• Exercise details
Scan the entries that follow for the word "numbers", then report every line in which it appears.

── Recorded data ──

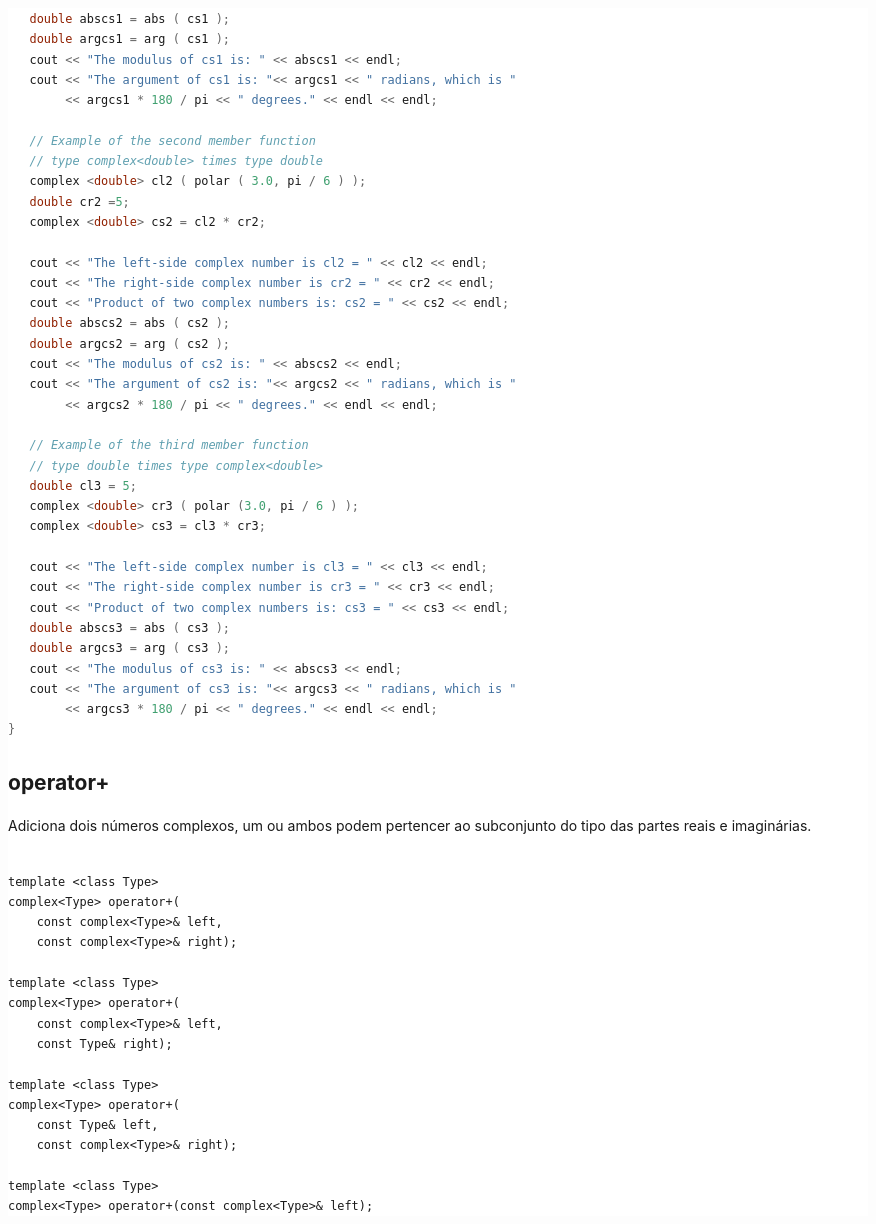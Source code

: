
 ```cpp
   double abscs1 = abs ( cs1 );
   double argcs1 = arg ( cs1 );
   cout << "The modulus of cs1 is: " << abscs1 << endl;
   cout << "The argument of cs1 is: "<< argcs1 << " radians, which is "
        << argcs1 * 180 / pi << " degrees." << endl << endl;

   // Example of the second member function
   // type complex<double> times type double
   complex <double> cl2 ( polar ( 3.0, pi / 6 ) );
   double cr2 =5;
   complex <double> cs2 = cl2 * cr2;

   cout << "The left-side complex number is cl2 = " << cl2 << endl;
   cout << "The right-side complex number is cr2 = " << cr2 << endl;
   cout << "Product of two complex numbers is: cs2 = " << cs2 << endl;
   double abscs2 = abs ( cs2 );
   double argcs2 = arg ( cs2 );
   cout << "The modulus of cs2 is: " << abscs2 << endl;
   cout << "The argument of cs2 is: "<< argcs2 << " radians, which is "
        << argcs2 * 180 / pi << " degrees." << endl << endl;

   // Example of the third member function
   // type double times type complex<double>
   double cl3 = 5;
   complex <double> cr3 ( polar (3.0, pi / 6 ) );
   complex <double> cs3 = cl3 * cr3;

   cout << "The left-side complex number is cl3 = " << cl3 << endl;
   cout << "The right-side complex number is cr3 = " << cr3 << endl;
   cout << "Product of two complex numbers is: cs3 = " << cs3 << endl;
   double abscs3 = abs ( cs3 );
   double argcs3 = arg ( cs3 );
   cout << "The modulus of cs3 is: " << abscs3 << endl;
   cout << "The argument of cs3 is: "<< argcs3 << " radians, which is "
        << argcs3 * 180 / pi << " degrees." << endl << endl;
}
```

## <a name="op_add"></a>  operator+

Adiciona dois números complexos, um ou ambos podem pertencer ao subconjunto do tipo das partes reais e imaginárias.

```

template <class Type>
complex<Type> operator+(
    const complex<Type>& left,
    const complex<Type>& right);

template <class Type>
complex<Type> operator+(
    const complex<Type>& left,
    const Type& right);

template <class Type>
complex<Type> operator+(
    const Type& left,
    const complex<Type>& right);

template <class Type>
complex<Type> operator+(const complex<Type>& left);
```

───

• Completed exercise
   cout << "Product of two complex numbers is: cs2 = " << cs2 << endl;
   cout << "Product of two complex numbers is: cs3 = " << cs3 << endl;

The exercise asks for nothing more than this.